On January 30, 1976 a three-member panel of the Board certified the UAW as the exclusive representative of the employees in the bargaining unit. The order and certification in paragraph 5 of its findings recited:
The Board has considered the Regional Director's report, the Employer's exceptions and brief, and the Entire record in this proceeding, and hereby adopts the findings, conclusions, and recommendations of the Regional Director. (Footnotes omitted.) (Emphasis added.)
Prestolite's subsequent refusal to bargain with the union and the order to bargain which followed frame the issues for judicial review in this court.
In its petition for review Prestolite complains both of the result reached on the merits by the Board and of the procedures employed to reach it, procedures which, it asserts, failed to follow the Board's own rules and resulted in unfairness amounting to a denial of due process.
Prestolite asserts, and the Board does not deny, that the consent election was held pursuant to 29 C.F.R. § 102.62(b):
Where a petition has been duly filed, the employer and any individuals or labor organizations representing a substantial number of the employees involved may, with the approval of the regional director, enter into an agreement providing for a waiver of hearing and a consent election leading to a determination by the Board of the facts ascertained after such consent election, if such a determination is necessary. Such agreement shall also include a description of the appropriate bargaining unit, the time and place of holding the election, and the payroll period to be used in determining which employees within the appropriate unit shall be eligible to vote. Such consent election shall be conducted under the direction and supervision of the regional director. The method of conducting such election and the post election procedure shall be consistent with that followed by the regional director in conducting elections pursuant to §§ 102.69 and 102.70.

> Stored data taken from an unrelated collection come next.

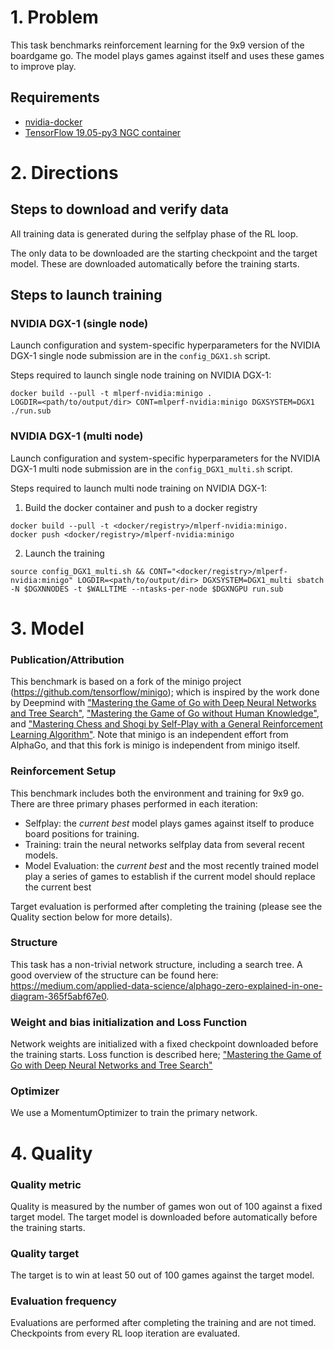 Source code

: # 1. Problem

This task benchmarks reinforcement learning for the 9x9 version of the boardgame go.
The model plays games against itself and uses these games to improve play.

## Requirements
* [nvidia-docker](https://github.com/NVIDIA/nvidia-docker)
* [TensorFlow 19.05-py3 NGC container](https://ngc.nvidia.com/catalog/containers/nvidia:tensorflow)

# 2. Directions
## Steps to download and verify data

All training data is generated during the selfplay phase of the RL loop.

The only data to be downloaded are the starting checkpoint and the target model. These are downloaded automatically
before the training starts.

## Steps to launch training

### NVIDIA DGX-1 (single node)
Launch configuration and system-specific hyperparameters for the NVIDIA DGX-1
single node submission are in the `config_DGX1.sh` script.

Steps required to launch single node training on NVIDIA DGX-1:

```
docker build --pull -t mlperf-nvidia:minigo .
LOGDIR=<path/to/output/dir> CONT=mlperf-nvidia:minigo DGXSYSTEM=DGX1 ./run.sub
```

### NVIDIA DGX-1 (multi node)
Launch configuration and system-specific hyperparameters for the NVIDIA DGX-1
multi node submission are in the `config_DGX1_multi.sh` script.

Steps required to launch multi node training on NVIDIA DGX-1:

1. Build the docker container and push to a docker registry
```
docker build --pull -t <docker/registry>/mlperf-nvidia:minigo.
docker push <docker/registry>/mlperf-nvidia:minigo
```

2. Launch the training
```
source config_DGX1_multi.sh && CONT="<docker/registry>/mlperf-nvidia:minigo" LOGDIR=<path/to/output/dir> DGXSYSTEM=DGX1_multi sbatch -N $DGXNNODES -t $WALLTIME --ntasks-per-node $DGXNGPU run.sub
```

# 3. Model
### Publication/Attribution

This benchmark is based on a fork of the minigo project (https://github.com/tensorflow/minigo); which is inspired by the work done by Deepmind with ["Mastering the Game of Go with Deep Neural Networks and
Tree Search"](https://www.nature.com/articles/nature16961), ["Mastering the Game of Go without Human
Knowledge"](https://www.nature.com/articles/nature24270), and ["Mastering Chess and Shogi by
Self-Play with a General Reinforcement Learning
Algorithm"](https://arxiv.org/abs/1712.01815). Note that minigo is an
independent effort from AlphaGo, and that this fork is minigo is independent from minigo itself. 


### Reinforcement Setup

This benchmark includes both the environment and training for 9x9 go. There are three primary phases performed in each iteration:

 - Selfplay: the *current best* model plays games against itself to produce board positions for training.
 - Training: train the neural networks selfplay data from several recent models. 
 - Model Evaluation: the *current best* and the most recently trained model play a series of games to establish if the current model should replace the current best
 
 Target evaluation is performed after completing the training (please see the Quality section below for more details).

### Structure

This task has a non-trivial network structure, including a search tree.
A good overview of the structure can be found here: https://medium.com/applied-data-science/alphago-zero-explained-in-one-diagram-365f5abf67e0. 

### Weight and bias initialization and Loss Function
Network weights are initialized with a fixed checkpoint downloaded before the training starts. Loss function is described here;
["Mastering the Game of Go with Deep Neural Networks and Tree Search"](https://www.nature.com/articles/nature16961)

### Optimizer
We use a MomentumOptimizer to train the primary network. 

# 4. Quality

### Quality metric
Quality is measured by the number of games won out of 100 against a fixed target model.
The target model is downloaded before automatically before the training starts.

### Quality target
The target is to win at least 50 out of 100 games against the target model.

### Evaluation frequency
Evaluations are performed after completing the training and are not timed.
Checkpoints from every RL loop iteration are evaluated.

The procedures for the processing of objections to the election or to conduct affecting the results of the election are governed by 29 C.F.R. § 102.69, which provides in pertinent part:
(c) If objections are filed to the conduct of the election or conduct affecting the results of the election, . . . the regional director shall, consistent with the provisions of § 102.69(d), investigate such objections or challenges, or both. If a consent election has been held pursuant to § 102.62(b), the regional director shall prepare and cause to be served on the parties a report on . . . objections, . . . including his recommendations, which report . . . he shall forward to the Board . . ., any party may file with the Board . . . eight copies of exceptions to such report, with supporting brief if desired . . . . Immediately upon the filing of such exceptions, the party filing the same shall serve a copy thereof together with a copy of any brief filed on the other parties and shall file copies with the regional director. . . . If no exceptions are filed to such report, the Board, upon the expiration of the period for filing such exceptions, may decide the matter forthwith upon the record or may make other disposition of the case. . . .

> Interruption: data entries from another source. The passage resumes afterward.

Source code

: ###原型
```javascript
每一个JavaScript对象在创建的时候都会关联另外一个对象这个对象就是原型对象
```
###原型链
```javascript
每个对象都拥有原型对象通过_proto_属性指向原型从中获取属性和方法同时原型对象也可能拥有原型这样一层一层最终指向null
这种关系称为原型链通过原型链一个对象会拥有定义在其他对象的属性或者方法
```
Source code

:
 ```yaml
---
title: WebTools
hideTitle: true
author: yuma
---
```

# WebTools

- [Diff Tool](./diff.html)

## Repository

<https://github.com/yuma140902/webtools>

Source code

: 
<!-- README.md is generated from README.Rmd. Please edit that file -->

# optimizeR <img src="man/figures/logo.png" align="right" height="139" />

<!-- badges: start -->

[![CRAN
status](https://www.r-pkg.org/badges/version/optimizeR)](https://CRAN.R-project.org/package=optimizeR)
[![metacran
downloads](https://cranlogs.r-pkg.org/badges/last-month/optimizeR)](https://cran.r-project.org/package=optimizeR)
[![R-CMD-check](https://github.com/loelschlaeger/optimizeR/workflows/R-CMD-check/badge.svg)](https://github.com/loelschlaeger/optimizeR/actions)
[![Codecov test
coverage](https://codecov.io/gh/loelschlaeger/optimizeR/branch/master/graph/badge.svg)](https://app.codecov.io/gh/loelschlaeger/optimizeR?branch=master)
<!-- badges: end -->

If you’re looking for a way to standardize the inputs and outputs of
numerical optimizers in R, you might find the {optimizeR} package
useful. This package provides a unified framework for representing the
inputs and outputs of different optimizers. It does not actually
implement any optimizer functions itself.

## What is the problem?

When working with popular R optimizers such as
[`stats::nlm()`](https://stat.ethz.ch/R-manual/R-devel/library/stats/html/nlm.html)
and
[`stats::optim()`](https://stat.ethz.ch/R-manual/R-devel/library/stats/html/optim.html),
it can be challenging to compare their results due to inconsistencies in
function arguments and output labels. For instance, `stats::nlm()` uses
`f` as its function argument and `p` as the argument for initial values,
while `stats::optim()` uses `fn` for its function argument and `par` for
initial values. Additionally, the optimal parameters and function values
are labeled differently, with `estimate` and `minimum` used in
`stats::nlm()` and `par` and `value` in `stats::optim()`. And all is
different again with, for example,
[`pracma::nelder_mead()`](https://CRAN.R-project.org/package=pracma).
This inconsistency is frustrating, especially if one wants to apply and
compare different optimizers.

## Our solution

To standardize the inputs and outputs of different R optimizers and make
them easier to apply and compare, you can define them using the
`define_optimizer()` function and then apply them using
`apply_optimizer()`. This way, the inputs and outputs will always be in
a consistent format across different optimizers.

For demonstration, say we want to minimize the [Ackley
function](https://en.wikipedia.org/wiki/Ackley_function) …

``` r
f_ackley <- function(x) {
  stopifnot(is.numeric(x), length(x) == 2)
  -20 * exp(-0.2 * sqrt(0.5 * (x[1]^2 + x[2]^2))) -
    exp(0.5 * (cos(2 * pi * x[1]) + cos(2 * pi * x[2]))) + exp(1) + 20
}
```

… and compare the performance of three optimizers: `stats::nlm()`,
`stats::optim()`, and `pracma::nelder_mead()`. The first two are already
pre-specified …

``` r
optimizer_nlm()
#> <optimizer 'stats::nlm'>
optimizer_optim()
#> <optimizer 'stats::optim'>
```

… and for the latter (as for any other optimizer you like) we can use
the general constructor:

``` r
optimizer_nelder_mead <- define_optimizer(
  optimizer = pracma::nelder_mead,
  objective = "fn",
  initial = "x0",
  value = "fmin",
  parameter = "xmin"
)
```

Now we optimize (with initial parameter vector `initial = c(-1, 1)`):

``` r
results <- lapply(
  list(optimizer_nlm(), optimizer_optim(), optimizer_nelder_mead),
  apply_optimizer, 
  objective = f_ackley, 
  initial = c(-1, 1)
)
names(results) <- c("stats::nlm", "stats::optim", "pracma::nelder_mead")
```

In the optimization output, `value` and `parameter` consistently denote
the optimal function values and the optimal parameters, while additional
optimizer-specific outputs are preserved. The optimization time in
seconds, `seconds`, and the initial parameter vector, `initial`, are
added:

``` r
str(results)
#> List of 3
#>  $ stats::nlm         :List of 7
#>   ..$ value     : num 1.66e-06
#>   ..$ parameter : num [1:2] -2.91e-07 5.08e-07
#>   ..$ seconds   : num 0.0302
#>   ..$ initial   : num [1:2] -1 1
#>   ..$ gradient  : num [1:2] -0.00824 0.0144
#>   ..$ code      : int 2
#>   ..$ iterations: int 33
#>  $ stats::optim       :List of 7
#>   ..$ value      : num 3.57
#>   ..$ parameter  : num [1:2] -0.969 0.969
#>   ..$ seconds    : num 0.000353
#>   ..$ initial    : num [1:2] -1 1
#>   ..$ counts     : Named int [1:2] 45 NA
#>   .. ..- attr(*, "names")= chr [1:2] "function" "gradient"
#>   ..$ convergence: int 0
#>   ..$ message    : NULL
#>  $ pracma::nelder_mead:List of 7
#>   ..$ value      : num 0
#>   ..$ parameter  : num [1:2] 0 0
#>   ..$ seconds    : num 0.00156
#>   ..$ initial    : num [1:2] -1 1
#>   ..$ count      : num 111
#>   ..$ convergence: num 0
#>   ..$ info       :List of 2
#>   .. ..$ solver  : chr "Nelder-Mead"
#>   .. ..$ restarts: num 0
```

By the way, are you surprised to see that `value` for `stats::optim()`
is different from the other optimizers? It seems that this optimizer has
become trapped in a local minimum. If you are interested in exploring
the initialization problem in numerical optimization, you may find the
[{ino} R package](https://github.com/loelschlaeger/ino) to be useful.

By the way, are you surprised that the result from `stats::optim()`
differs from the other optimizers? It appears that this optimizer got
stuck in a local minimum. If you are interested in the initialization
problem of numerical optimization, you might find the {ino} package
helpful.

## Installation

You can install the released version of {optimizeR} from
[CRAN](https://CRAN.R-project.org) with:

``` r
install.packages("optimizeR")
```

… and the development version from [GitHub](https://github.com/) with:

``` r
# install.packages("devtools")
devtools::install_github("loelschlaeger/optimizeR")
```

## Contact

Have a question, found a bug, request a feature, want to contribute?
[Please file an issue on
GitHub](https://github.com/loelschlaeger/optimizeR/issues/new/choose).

(d) The action of the regional director in issuing a report on objections . . . following proceedings under § 102.62(b) or § 102.67 . . . may be on the basis of an administrative investigation or, if it appears to the regional director that substantial and material factual issues exist which, in the exercise of his reasonable discretion, he determines may more appropriately be resolved after a hearing, he shall issue and cause to be served on the parties a notice of hearing on said issues before a hearing officer. . . .
(f) In a case involving a consent election held pursuant to § 102.62(b), if exceptions are filed, . . . and it appears to the Board that such exceptions do not raise substantial and material issues with respect to the conduct or results of the election, the Board may decide the matter forthwith upon the record, or may make other disposition of the case. If it appears to the Board that such exceptions raise substantial and material factural (sic) issues, the Board may direct the regional director or other agent of the Board to issue and cause to be served on the parties a notice of hearing on said exceptions before a hearing officer. . . .
Section 102.69(g) describes the record to be transmitted to the Board:
(g) The notice of hearing, motions, rulings, orders, stenographic report of the hearing, Stipulations, exceptions, documentary evidence, together with the objections to the conduct of the election or conduct affecting the results of the election, any report on such objections, any report on challenged ballots, exceptions to any such report, any briefs or other legal memoranda submitted by the parties, the decision of the regional director, if any, and the record previously made as described in § 102.68, Shall constitute the record in the case. Materials other than those set out above shall not be a part of the record; except that in a proceeding in which no hearing is held, a party filing exceptions to a regional director's report on objections or challenges, a request for review of a regional director's decision on objections or challenges, or any opposition thereto, may append to its submission to the Board copies of documents it has timely submitted to the regional director and which were not included in the report or decision. Immediately upon issuance of a report on objections or challenges, or both, upon issuance by the regional director of an order transferring the case to the Board, or upon issuance of an order granting a request for review by the Board, The regional director shall transmit the record to the Board. (Emphasis added.)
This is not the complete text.